We reviewed the evidence investigating the relation between selenium intake and cancer prevention. This review updates the most recent Cochrane review on this topic (Vinceti 2014), which was an update of Dennert 2011.
Selenium is a naturally occurring element that individuals are exposed to mainly through food consumption, although exposure can also occur through air, drinking water, and dietary supplements. Small amounts of selenium are essential for certain biological functions in humans, but slightly higher amounts can pose a toxicity risk, making selenium an element with a narrow, but as yet not well-defined, safe range of exposure. Selenium occurs in many different chemical forms with different biological activity. From the late 1960s, a few observational studies reported that people with high levels of selenium in their diet or in their body tissues had lower risk of cancer, and some laboratory studies showed that selenium could inhibit the growth of cancer cells. This led to widespread interest in selenium supplements and claims that taking such supplements could prevent cancer. Since that time, many more observational studies have been conducted to compare cancer rates among individuals with high and low selenium exposure. More recently, several randomised controlled trials designed to assess whether selenium supplementation can prevent cancer have been carried out. These trials played a major role in enhancing our understanding of the relation between selenium and cancer risk as a result of their stronger study design as compared with observational studies. The most recent trials in particular have shown high methodological quality and statistical power. Several trials focused on whether selenium could prevent prostate cancer.

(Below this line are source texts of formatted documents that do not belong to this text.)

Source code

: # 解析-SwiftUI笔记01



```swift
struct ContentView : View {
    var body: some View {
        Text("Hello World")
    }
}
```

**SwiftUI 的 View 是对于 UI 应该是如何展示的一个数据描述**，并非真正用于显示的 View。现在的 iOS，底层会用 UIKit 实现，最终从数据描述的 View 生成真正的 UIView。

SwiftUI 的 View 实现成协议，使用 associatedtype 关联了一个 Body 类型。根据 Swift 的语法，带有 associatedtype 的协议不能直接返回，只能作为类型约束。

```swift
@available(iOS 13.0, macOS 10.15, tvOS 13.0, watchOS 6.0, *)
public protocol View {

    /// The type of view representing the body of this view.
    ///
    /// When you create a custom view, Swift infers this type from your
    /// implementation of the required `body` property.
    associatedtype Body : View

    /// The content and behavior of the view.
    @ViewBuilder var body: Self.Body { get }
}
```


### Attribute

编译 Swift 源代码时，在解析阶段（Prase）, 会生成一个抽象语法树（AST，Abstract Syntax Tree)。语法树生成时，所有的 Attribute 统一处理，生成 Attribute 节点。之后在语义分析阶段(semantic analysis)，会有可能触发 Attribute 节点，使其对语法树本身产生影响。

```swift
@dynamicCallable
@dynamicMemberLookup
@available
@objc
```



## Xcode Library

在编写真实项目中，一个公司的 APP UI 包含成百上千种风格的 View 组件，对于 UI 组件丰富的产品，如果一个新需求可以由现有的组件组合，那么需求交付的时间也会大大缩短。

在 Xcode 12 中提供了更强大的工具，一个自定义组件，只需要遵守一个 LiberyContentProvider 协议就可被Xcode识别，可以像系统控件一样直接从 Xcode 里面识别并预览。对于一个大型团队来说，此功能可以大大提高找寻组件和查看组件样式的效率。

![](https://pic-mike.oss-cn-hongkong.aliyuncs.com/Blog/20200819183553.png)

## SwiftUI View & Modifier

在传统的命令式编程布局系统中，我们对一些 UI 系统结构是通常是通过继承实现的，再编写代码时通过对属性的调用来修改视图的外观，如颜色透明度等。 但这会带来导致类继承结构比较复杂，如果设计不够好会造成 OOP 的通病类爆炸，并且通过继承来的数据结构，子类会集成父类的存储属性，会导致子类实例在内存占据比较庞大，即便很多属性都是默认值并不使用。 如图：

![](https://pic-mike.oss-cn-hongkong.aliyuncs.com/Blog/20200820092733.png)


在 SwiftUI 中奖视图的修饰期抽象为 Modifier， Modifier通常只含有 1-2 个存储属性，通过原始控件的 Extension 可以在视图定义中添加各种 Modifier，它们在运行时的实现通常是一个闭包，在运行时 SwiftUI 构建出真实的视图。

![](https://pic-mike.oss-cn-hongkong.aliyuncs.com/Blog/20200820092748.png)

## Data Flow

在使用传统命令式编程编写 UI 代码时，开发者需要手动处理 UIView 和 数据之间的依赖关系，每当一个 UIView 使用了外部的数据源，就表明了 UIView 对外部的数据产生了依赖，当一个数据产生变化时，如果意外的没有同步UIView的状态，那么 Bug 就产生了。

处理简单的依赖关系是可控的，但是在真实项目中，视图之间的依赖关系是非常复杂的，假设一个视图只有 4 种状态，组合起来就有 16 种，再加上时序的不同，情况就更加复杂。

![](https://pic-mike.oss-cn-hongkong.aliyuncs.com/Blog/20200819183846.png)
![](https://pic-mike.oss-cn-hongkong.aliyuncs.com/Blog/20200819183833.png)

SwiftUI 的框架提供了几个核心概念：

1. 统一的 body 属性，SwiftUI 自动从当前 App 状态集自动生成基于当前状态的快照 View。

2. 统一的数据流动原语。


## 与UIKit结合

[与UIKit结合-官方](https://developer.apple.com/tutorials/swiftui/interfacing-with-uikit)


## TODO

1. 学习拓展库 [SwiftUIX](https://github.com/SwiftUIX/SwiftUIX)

This review includes 10 trials in which adults were randomly assigned to receive selenium supplements or placebo, and 70 observational studies in which adults were followed over time to determine whether their baseline selenium status was associated with their risk of cancer. The evidence is current to January 2017.
All of the high-quality randomised trials reported no effect of selenium on reducing overall risk of cancer or risk of particular cancers, including the most investigated outcome - prostate cancer. Some trials unexpectedly suggested that selenium may increase risks of high-grade prostate cancer, type 2 diabetes, and dermatological abnormalities.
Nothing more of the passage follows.